Another fave site ok-cancel.com seems to be hibernating, so caught up with the cartoon strips I had missed reading earlier.

Ashish passed me this link yesterday
http://labs.adobe.com/technologies/apollo/
Hmm, wonder how I missed that...trouble keeping up with the latest trends.But seriously, that IS the logical next step.
Ashish was laso raving about the single number service offered by www.grandcentral.com
Amazing concept, especially when you are paying for incoming calls.

This is my current list of daily fixes:
techcrunch.com
Digg.com
del.icio.us
bloglines
boxesandarrows
orkut.com

Hmm, when did rediff and msn get knocked off from this list? Real 'News' don't matter anymore?
Gmail

Saturday, January 13, 2007

Websense and Broadband

After having a completely free rein of internet in Delaware, I am back in Mumbai now, and back to reality. Thud. The Mumbai office is heavily websensed-the websensed categories include the company name, what more can I say.
Anyways, so that means no IMs, no sites that fall under Finance, Travelling, Shopping, Entertainment, Social Networking, yadda yadda. Even checking emails is a pain, cos every other page takes you back to the 'blocked' message.

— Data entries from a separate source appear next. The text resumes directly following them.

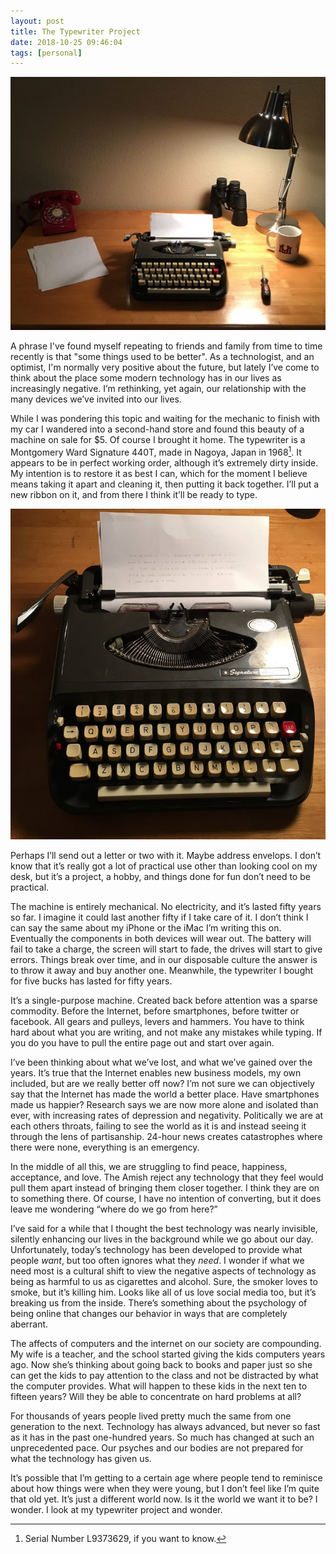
 ```yaml
---
layout: post
title: The Typewriter Project
date: 2018-10-25 09:46:04
tags: [personal]
---
```


![the desk][1]

A phrase I've found myself repeating to friends and family from time to time recently is that "some things used to be better". As a technologist, and an optimist, I'm normally very positive about the future, but lately I’ve come to think about the place some modern technology has in our lives as increasingly negative. I’m rethinking, yet again, our relationship with the many devices we’ve invited into our lives. 

While I was pondering this topic and waiting for the mechanic to finish with my car I wandered into a second-hand store and found this beauty of a machine on sale for $5. Of course I brought it home. The typewriter is a Montgomery Ward Signature 440T, made in Nagoya, Japan in 1968[^1]. It appears to be in perfect working order, although it’s extremely dirty inside. My intention is to restore it as best I can, which for the moment I believe means taking it apart and cleaning it, then putting it back together. I’ll put a new ribbon on it, and from there I think it’ll be ready to type. 

![the desk][2]

Perhaps I’ll send out a letter or two with it. Maybe address envelops. I don’t know that it’s really got a lot of practical use other than looking cool on my desk, but it’s a project, a hobby, and things done for fun don’t need to be practical. 

The machine is entirely mechanical. No electricity, and it’s lasted fifty years so far. I imagine it could last another fifty if I take care of it. I don’t think I can say the same about my iPhone or the iMac I’m writing this on. Eventually the components in both devices will wear out. The battery will fail to take a charge, the screen will start to fade, the drives will start to give errors. Things break over time, and in our disposable culture the answer is to throw it away and buy another one. Meanwhile, the typewriter I bought for five bucks has lasted for fifty years.

It’s a single-purpose machine. Created back before attention was a sparse commodity. Before the Internet, before smartphones, before twitter or facebook. All gears and pulleys, levers and hammers. You have to think hard about what you are writing, and not make any mistakes while typing. If you do you have to pull the entire page out and start over again. 

I’ve been thinking about what we’ve lost, and what we’ve gained over the years. It’s true that the Internet enables new business models, my own included, but are we really better off now? I’m not sure we can objectively say that the Internet has made the world a better place. Have smartphones made us happier? Research says we are now more alone and isolated than ever, with increasing rates of depression and negativity. Politically we are at each others throats, failing to see the world as it is and instead seeing it through the lens of partisanship. 24-hour news creates catastrophes where there were none, everything is an emergency. 

In the middle of all this, we are struggling to find peace, happiness, acceptance, and love. The Amish reject any technology that they feel would pull them apart instead of bringing them closer together. I think they are on to something there. Of course, I have no intention of converting, but it does leave me wondering “where do we go from here?”

I’ve said for a while that I thought the best technology was nearly invisible, silently enhancing our lives in the background while we go about our day. Unfortunately, today’s technology has been developed to provide what people *want*, but too often ignores what they *need*. I wonder if what we need most is a cultural shift to view the negative aspects of technology as being as harmful to us as cigarettes and alcohol. Sure, the smoker loves to smoke, but it’s killing him. Looks like all of us love social media too, but it’s breaking us from the inside. There’s something about the psychology of being online that changes our behavior in ways that are completely aberrant. 

The affects of computers and the internet on our society are compounding. My wife is a teacher, and the school started giving the kids computers years ago. Now she’s thinking about going back to books and paper just so she can get the kids to pay attention to the class and not be distracted by what the computer provides. What will happen to these kids in the next ten to fifteen years? Will they be able to concentrate on hard problems at all? 

For thousands of years people lived pretty much the same from one generation to the next. Technology has always advanced, but never so fast as it has in the past one-hundred years. So much has changed at such an unprecedented pace. Our psyches and our bodies are not prepared for what the technology has given us. 

It’s possible that I’m getting to a certain age where people tend to reminisce about how things were when they were young, but I don’t feel like I’m quite that old yet. It’s just a different world now. Is it the world we want it to be? I wonder. I look at my typewriter project and wonder. 

[^1]:	Serial Number L9373629, if you want to know.


[1]: /media/type_desk.jpg
[2]: /media/typewriter.jpg
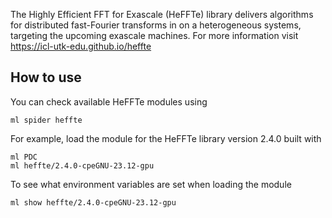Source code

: The Highly Efficient FFT for Exascale (HeFFTe) library delivers algorithms for distributed fast-Fourier transforms in on a heterogeneous systems, targeting the upcoming exascale machines. For more information visit https://icl-utk-edu.github.io/heffte

## How to use

You can check available HeFFTe modules using
```
ml spider heffte
```
For example, load the module for the HeFFTe library version 2.4.0
built with
```
ml PDC
ml heffte/2.4.0-cpeGNU-23.12-gpu
```
To see what environment variables are set when loading the module
```
ml show heffte/2.4.0-cpeGNU-23.12-gpu
```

I shifted home a year back, and getting broadband was always on the to-do list. I had been pretty casual about it so far, as the places I worked with so far never really had a 'policy' regarding internet usage. And ofcourse, as a usability engineer/web developer, the internet was my playground.

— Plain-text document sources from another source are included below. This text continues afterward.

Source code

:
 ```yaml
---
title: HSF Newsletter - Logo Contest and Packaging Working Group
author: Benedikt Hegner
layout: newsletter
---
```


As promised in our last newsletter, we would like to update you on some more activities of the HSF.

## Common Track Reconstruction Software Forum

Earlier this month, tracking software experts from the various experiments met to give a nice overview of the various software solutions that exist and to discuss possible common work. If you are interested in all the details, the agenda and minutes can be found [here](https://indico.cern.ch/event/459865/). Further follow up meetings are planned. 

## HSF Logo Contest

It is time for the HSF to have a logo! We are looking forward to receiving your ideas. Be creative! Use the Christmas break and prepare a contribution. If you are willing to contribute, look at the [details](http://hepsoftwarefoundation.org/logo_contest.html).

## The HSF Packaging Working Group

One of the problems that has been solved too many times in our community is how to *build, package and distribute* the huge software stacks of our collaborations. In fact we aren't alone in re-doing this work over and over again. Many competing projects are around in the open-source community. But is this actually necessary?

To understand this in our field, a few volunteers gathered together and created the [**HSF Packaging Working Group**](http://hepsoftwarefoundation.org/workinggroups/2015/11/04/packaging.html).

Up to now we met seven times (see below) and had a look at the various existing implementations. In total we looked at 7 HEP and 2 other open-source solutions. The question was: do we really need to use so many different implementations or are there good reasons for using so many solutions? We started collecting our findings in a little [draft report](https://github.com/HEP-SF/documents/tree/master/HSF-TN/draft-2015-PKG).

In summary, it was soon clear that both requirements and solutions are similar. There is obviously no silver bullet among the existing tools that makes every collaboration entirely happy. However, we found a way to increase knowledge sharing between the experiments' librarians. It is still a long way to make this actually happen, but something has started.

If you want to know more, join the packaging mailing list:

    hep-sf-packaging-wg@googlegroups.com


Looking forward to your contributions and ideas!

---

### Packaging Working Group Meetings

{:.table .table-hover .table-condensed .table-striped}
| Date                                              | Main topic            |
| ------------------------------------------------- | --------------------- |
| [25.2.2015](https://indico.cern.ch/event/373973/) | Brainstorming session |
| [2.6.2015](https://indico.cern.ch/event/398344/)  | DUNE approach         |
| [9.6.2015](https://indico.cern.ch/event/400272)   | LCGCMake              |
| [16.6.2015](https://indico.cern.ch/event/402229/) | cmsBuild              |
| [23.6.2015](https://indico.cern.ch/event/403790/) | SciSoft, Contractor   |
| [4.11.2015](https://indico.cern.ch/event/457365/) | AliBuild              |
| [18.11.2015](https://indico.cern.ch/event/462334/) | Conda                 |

All that changed when I got back to office this month, and therein began my hunt for an ISP who would give me broadband. The ISP of choice, Hathway, refused connection to my building-cable guy monopoly! MTNL, has this rule, where your application gets cancelled automatically if you are not available when the friendly-phone-guy drops in. So the form I had filled last october had been anulled even before I knew, and it took me a year and a half, inspite of living in the financial capital of the happening IT place that is India, to get a broadband connection.

Anyways, hopefully, the wait has ended. The connection is pretty fast, and all that I need to know now-is how much it will cost me EOM. Will keep you posted. Till then, happy surfing!